Thursday, December 29, 2005

Even Overeducated Fleas Postpone It

Preston in the Financial Times, Nov. 30: The strategic value of delay is widely underappreciated.
JM: You wrote the book on procrastination!
WB: Actually, I didn't, but I've been meaning to.
Jacob Stein in the Washington Lawyer, January 2006: I learned the art of procrastination in the best school there is—practicing law. There is no better place.… When you realize you are getting caught in a procrastination mental block, you must immediately turn the assignment over to someone else. The person you give the assignment to will do it right away. He has his own mental blocks, and he will welcome an assignment that distracts him from what he should be doing, which for some reason he cannot do. Give me a call and we will work a trade.

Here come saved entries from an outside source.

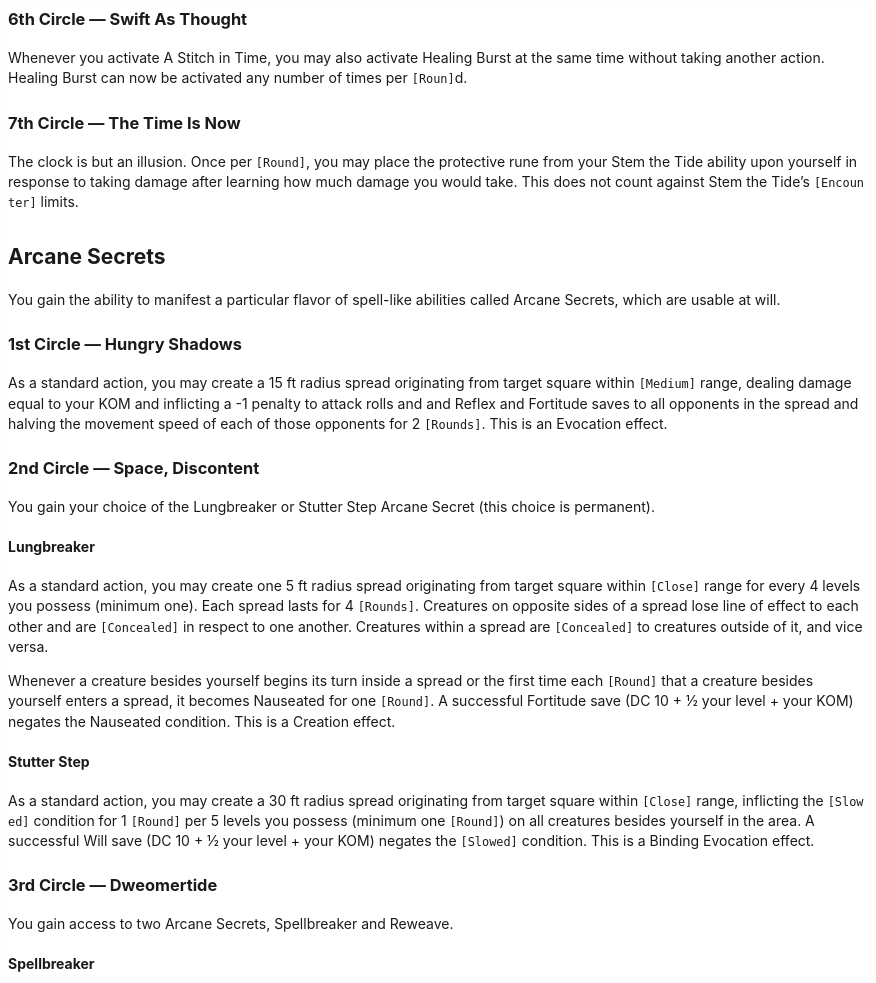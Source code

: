 ### 6th Circle &mdash; Swift As Thought

Whenever you activate A Stitch in Time, you may also activate Healing Burst at the same time without taking another action. Healing Burst can now be activated any number of times per `[Roun]`d.

### 7th Circle &mdash; The Time Is Now

The clock is but an illusion. Once per `[Round]`, you may place the protective rune from your Stem the Tide ability upon yourself in response to taking damage after learning how much damage you would take. This does not count against Stem the Tide’s `[Encounter]` limits.

## Arcane Secrets

You gain the ability to manifest a particular flavor of spell-like abilities called Arcane Secrets, which are usable at will.

### 1st Circle &mdash; Hungry Shadows

As a standard action, you may create a 15 ft radius spread originating from target square within `[Medium]` range, dealing damage equal to your KOM and inflicting a -1 penalty to attack rolls and and Reflex and Fortitude saves to all opponents in the spread and halving the movement speed of each of those opponents for 2 `[Rounds]`. This is an Evocation effect.

### 2nd Circle &mdash; Space, Discontent

You gain your choice of the Lungbreaker or Stutter Step Arcane Secret (this choice is permanent).

#### Lungbreaker

As a standard action, you may create one 5 ft radius spread originating from target square within `[Close]` range for every 4 levels you possess (minimum one). Each spread lasts for 4 `[Rounds]`. Creatures on opposite sides of a spread lose line of effect to each other and are `[Concealed]` in respect to one another. Creatures within a spread are `[Concealed]` to creatures outside of it, and vice versa. 

Whenever a creature besides yourself begins its turn inside a spread or the first time each `[Round]` that a creature besides yourself enters a spread, it becomes Nauseated for one `[Round]`. A successful Fortitude save (DC 10 + ½ your level + your KOM) negates the Nauseated condition. This is a Creation effect.

#### Stutter Step

As a standard action, you may create a 30 ft radius spread originating from target square within `[Close]` range, inflicting the `[Slowed]` condition for 1 `[Round]` per 5 levels you possess (minimum one `[Round]`) on all creatures besides yourself in the area. A successful Will save (DC 10 + ½ your level + your KOM) negates the `[Slowed]` condition. This is a Binding Evocation effect.

### 3rd Circle &mdash; Dweomertide

You gain access to two Arcane Secrets, Spellbreaker and Reweave.

#### Spellbreaker
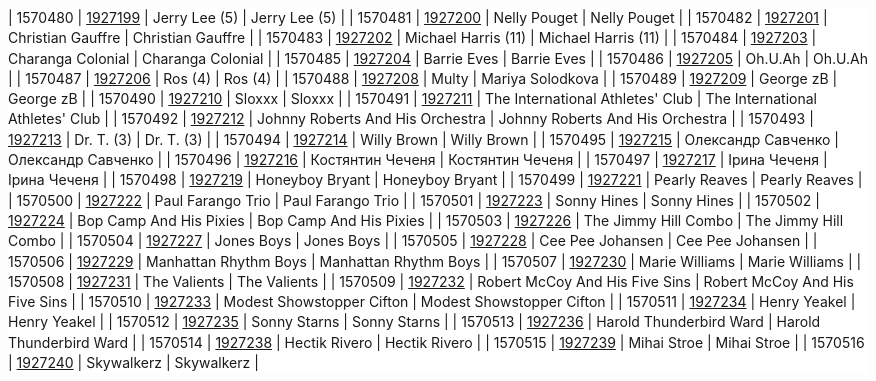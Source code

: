 | 1570480 | [1927199](https://www.discogs.com/artist/1927199) | Jerry Lee (5) | Jerry Lee (5) |
| 1570481 | [1927200](https://www.discogs.com/artist/1927200) | Nelly Pouget | Nelly Pouget |
| 1570482 | [1927201](https://www.discogs.com/artist/1927201) | Christian Gauffre | Christian Gauffre |
| 1570483 | [1927202](https://www.discogs.com/artist/1927202) | Michael Harris (11) | Michael Harris (11) |
| 1570484 | [1927203](https://www.discogs.com/artist/1927203) | Charanga Colonial | Charanga Colonial |
| 1570485 | [1927204](https://www.discogs.com/artist/1927204) | Barrie Eves | Barrie Eves |
| 1570486 | [1927205](https://www.discogs.com/artist/1927205) | Oh.U.Ah | Oh.U.Ah |
| 1570487 | [1927206](https://www.discogs.com/artist/1927206) | Ros (4) | Ros (4) |
| 1570488 | [1927208](https://www.discogs.com/artist/1927208) | Multy | Mariya Solodkova |
| 1570489 | [1927209](https://www.discogs.com/artist/1927209) | George zB | George zB |
| 1570490 | [1927210](https://www.discogs.com/artist/1927210) | Sloxxx | Sloxxx |
| 1570491 | [1927211](https://www.discogs.com/artist/1927211) | The International Athletes' Club | The International Athletes' Club |
| 1570492 | [1927212](https://www.discogs.com/artist/1927212) | Johnny Roberts And His Orchestra | Johnny Roberts And His Orchestra |
| 1570493 | [1927213](https://www.discogs.com/artist/1927213) | Dr. T. (3) | Dr. T. (3) |
| 1570494 | [1927214](https://www.discogs.com/artist/1927214) | Willy Brown | Willy Brown |
| 1570495 | [1927215](https://www.discogs.com/artist/1927215) | Олександр Савченко | Олександр Савченко |
| 1570496 | [1927216](https://www.discogs.com/artist/1927216) | Костянтин Чеченя | Костянтин Чеченя |
| 1570497 | [1927217](https://www.discogs.com/artist/1927217) | Ірина Чеченя | Ірина Чеченя |
| 1570498 | [1927219](https://www.discogs.com/artist/1927219) | Honeyboy Bryant | Honeyboy Bryant |
| 1570499 | [1927221](https://www.discogs.com/artist/1927221) | Pearly Reaves | Pearly Reaves |
| 1570500 | [1927222](https://www.discogs.com/artist/1927222) | Paul Farango Trio | Paul Farango Trio |
| 1570501 | [1927223](https://www.discogs.com/artist/1927223) | Sonny Hines | Sonny Hines |
| 1570502 | [1927224](https://www.discogs.com/artist/1927224) | Bop Camp And His Pixies | Bop Camp And His Pixies |
| 1570503 | [1927226](https://www.discogs.com/artist/1927226) | The Jimmy Hill Combo | The Jimmy Hill Combo |
| 1570504 | [1927227](https://www.discogs.com/artist/1927227) | Jones Boys | Jones Boys |
| 1570505 | [1927228](https://www.discogs.com/artist/1927228) | Cee Pee Johansen | Cee Pee Johansen |
| 1570506 | [1927229](https://www.discogs.com/artist/1927229) | Manhattan Rhythm Boys | Manhattan Rhythm Boys |
| 1570507 | [1927230](https://www.discogs.com/artist/1927230) | Marie Williams | Marie Williams |
| 1570508 | [1927231](https://www.discogs.com/artist/1927231) | The Valients | The Valients |
| 1570509 | [1927232](https://www.discogs.com/artist/1927232) | Robert McCoy And His Five Sins | Robert McCoy And His Five Sins |
| 1570510 | [1927233](https://www.discogs.com/artist/1927233) | Modest Showstopper Cifton | Modest Showstopper Cifton |
| 1570511 | [1927234](https://www.discogs.com/artist/1927234) | Henry Yeakel | Henry Yeakel |
| 1570512 | [1927235](https://www.discogs.com/artist/1927235) | Sonny Starns | Sonny Starns |
| 1570513 | [1927236](https://www.discogs.com/artist/1927236) | Harold Thunderbird Ward | Harold Thunderbird Ward |
| 1570514 | [1927238](https://www.discogs.com/artist/1927238) | Hectik Rivero | Hectik Rivero |
| 1570515 | [1927239](https://www.discogs.com/artist/1927239) | Mihai Stroe | Mihai Stroe |
| 1570516 | [1927240](https://www.discogs.com/artist/1927240) | Skywalkerz | Skywalkerz |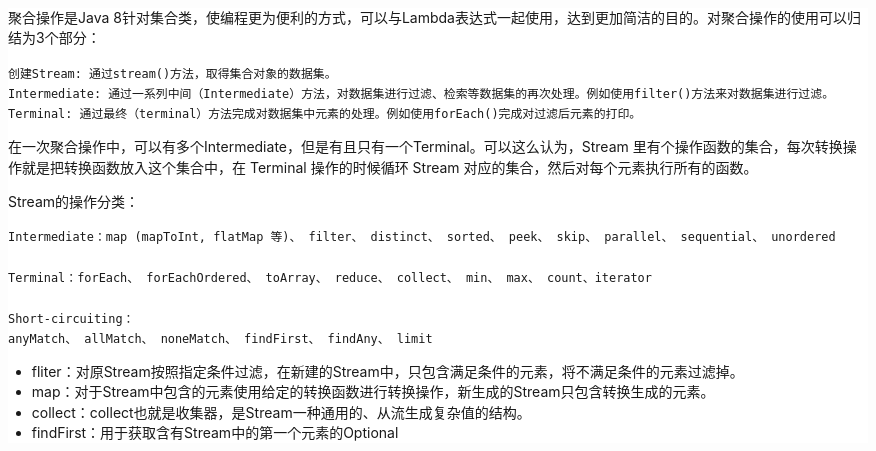聚合操作是Java 8针对集合类，使编程更为便利的方式，可以与Lambda表达式一起使用，达到更加简洁的目的。对聚合操作的使用可以归结为3个部分：

    创建Stream: 通过stream()方法，取得集合对象的数据集。
    Intermediate: 通过一系列中间（Intermediate）方法，对数据集进行过滤、检索等数据集的再次处理。例如使用filter()方法来对数据集进行过滤。
    Terminal: 通过最终（terminal）方法完成对数据集中元素的处理。例如使用forEach()完成对过滤后元素的打印。

在一次聚合操作中，可以有多个Intermediate，但是有且只有一个Terminal。可以这么认为，Stream 里有个操作函数的集合，每次转换操作就是把转换函数放入这个集合中，在 Terminal 操作的时候循环 Stream 对应的集合，然后对每个元素执行所有的函数。

Stream的操作分类：

    Intermediate：map (mapToInt, flatMap 等)、 filter、 distinct、 sorted、 peek、 skip、 parallel、 sequential、 unordered
    
    Terminal：forEach、 forEachOrdered、 toArray、 reduce、 collect、 min、 max、 count、iterator
    
    Short-circuiting：
    anyMatch、 allMatch、 noneMatch、 findFirst、 findAny、 limit
- fliter：对原Stream按照指定条件过滤，在新建的Stream中，只包含满足条件的元素，将不满足条件的元素过滤掉。
- map：对于Stream中包含的元素使用给定的转换函数进行转换操作，新生成的Stream只包含转换生成的元素。
- collect：collect也就是收集器，是Stream一种通用的、从流生成复杂值的结构。
- findFirst：用于获取含有Stream中的第一个元素的Optional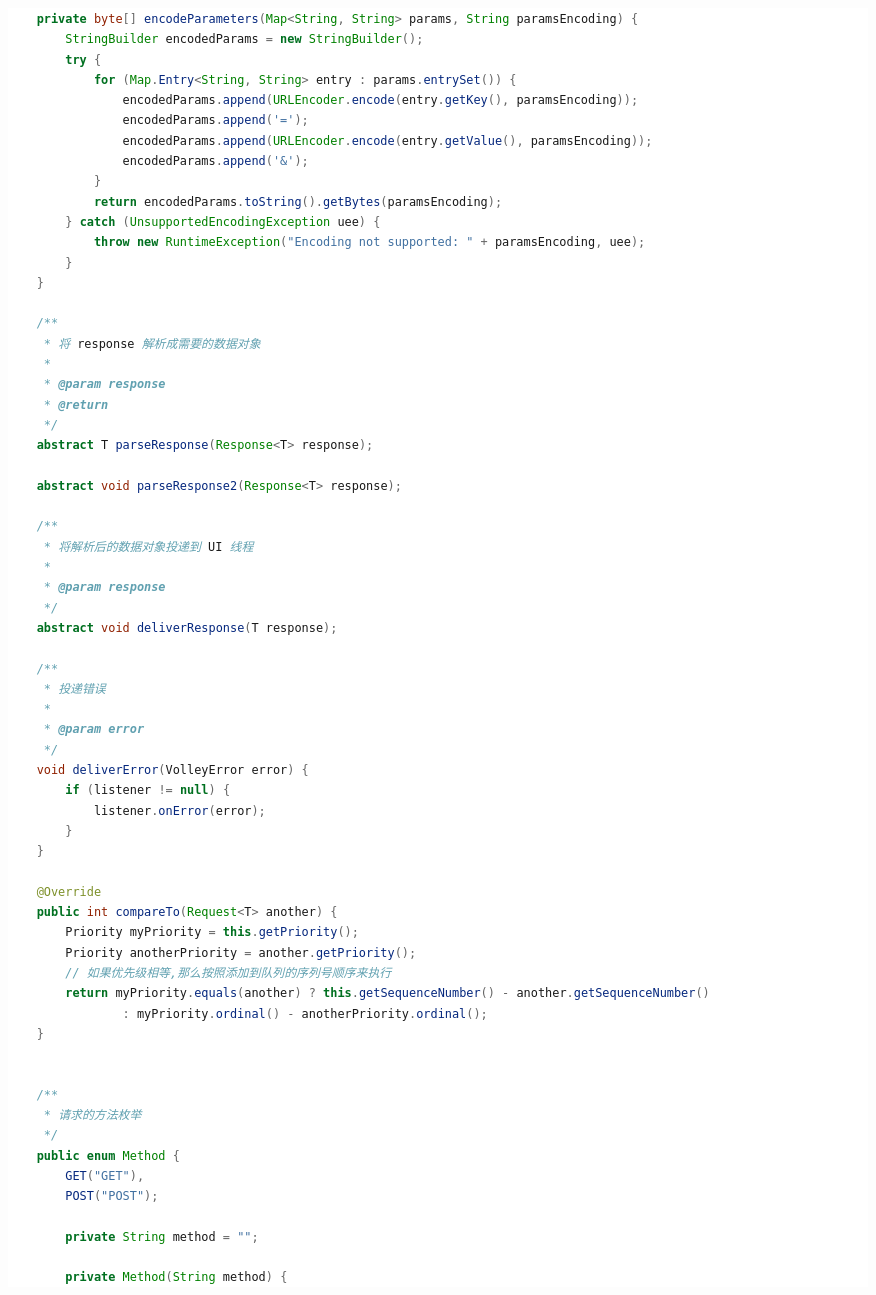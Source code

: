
 ```java
    private byte[] encodeParameters(Map<String, String> params, String paramsEncoding) {
        StringBuilder encodedParams = new StringBuilder();
        try {
            for (Map.Entry<String, String> entry : params.entrySet()) {
                encodedParams.append(URLEncoder.encode(entry.getKey(), paramsEncoding));
                encodedParams.append('=');
                encodedParams.append(URLEncoder.encode(entry.getValue(), paramsEncoding));
                encodedParams.append('&');
            }
            return encodedParams.toString().getBytes(paramsEncoding);
        } catch (UnsupportedEncodingException uee) {
            throw new RuntimeException("Encoding not supported: " + paramsEncoding, uee);
        }
    }

    /**
     * 将 response 解析成需要的数据对象
     *
     * @param response
     * @return
     */
    abstract T parseResponse(Response<T> response);

    abstract void parseResponse2(Response<T> response);

    /**
     * 将解析后的数据对象投递到 UI 线程
     *
     * @param response
     */
    abstract void deliverResponse(T response);

    /**
     * 投递错误
     *
     * @param error
     */
    void deliverError(VolleyError error) {
        if (listener != null) {
            listener.onError(error);
        }
    }

    @Override
    public int compareTo(Request<T> another) {
        Priority myPriority = this.getPriority();
        Priority anotherPriority = another.getPriority();
        // 如果优先级相等,那么按照添加到队列的序列号顺序来执行
        return myPriority.equals(another) ? this.getSequenceNumber() - another.getSequenceNumber()
                : myPriority.ordinal() - anotherPriority.ordinal();
    }


    /**
     * 请求的方法枚举
     */
    public enum Method {
        GET("GET"),
        POST("POST");

        private String method = "";

        private Method(String method) {
```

Bruce Bromley of Cravath, Swain & Moore: I was born, I think, to be a protractor… I could take the simplest antitrust case and protract for the defense almost to infinity… [One case] lasted 14 years… Despite 50,000 pages of testimony, there really wasn't any dispute about the facts… We won that case, and, as you know, my firm's meter was running all the time—every month for 14 years.
And, finally, Harvard's Bromley Professor of Law, Arthur Miller: In many ways, contemporary federal litigation is analogous to the dance marathon contests of yesteryear. The object of the exercise is to … hang onto one's client, and then drfit aimlessly and endlessly to the litigation music for as long as possible, hoping that everyone else will collapse from exhaustion.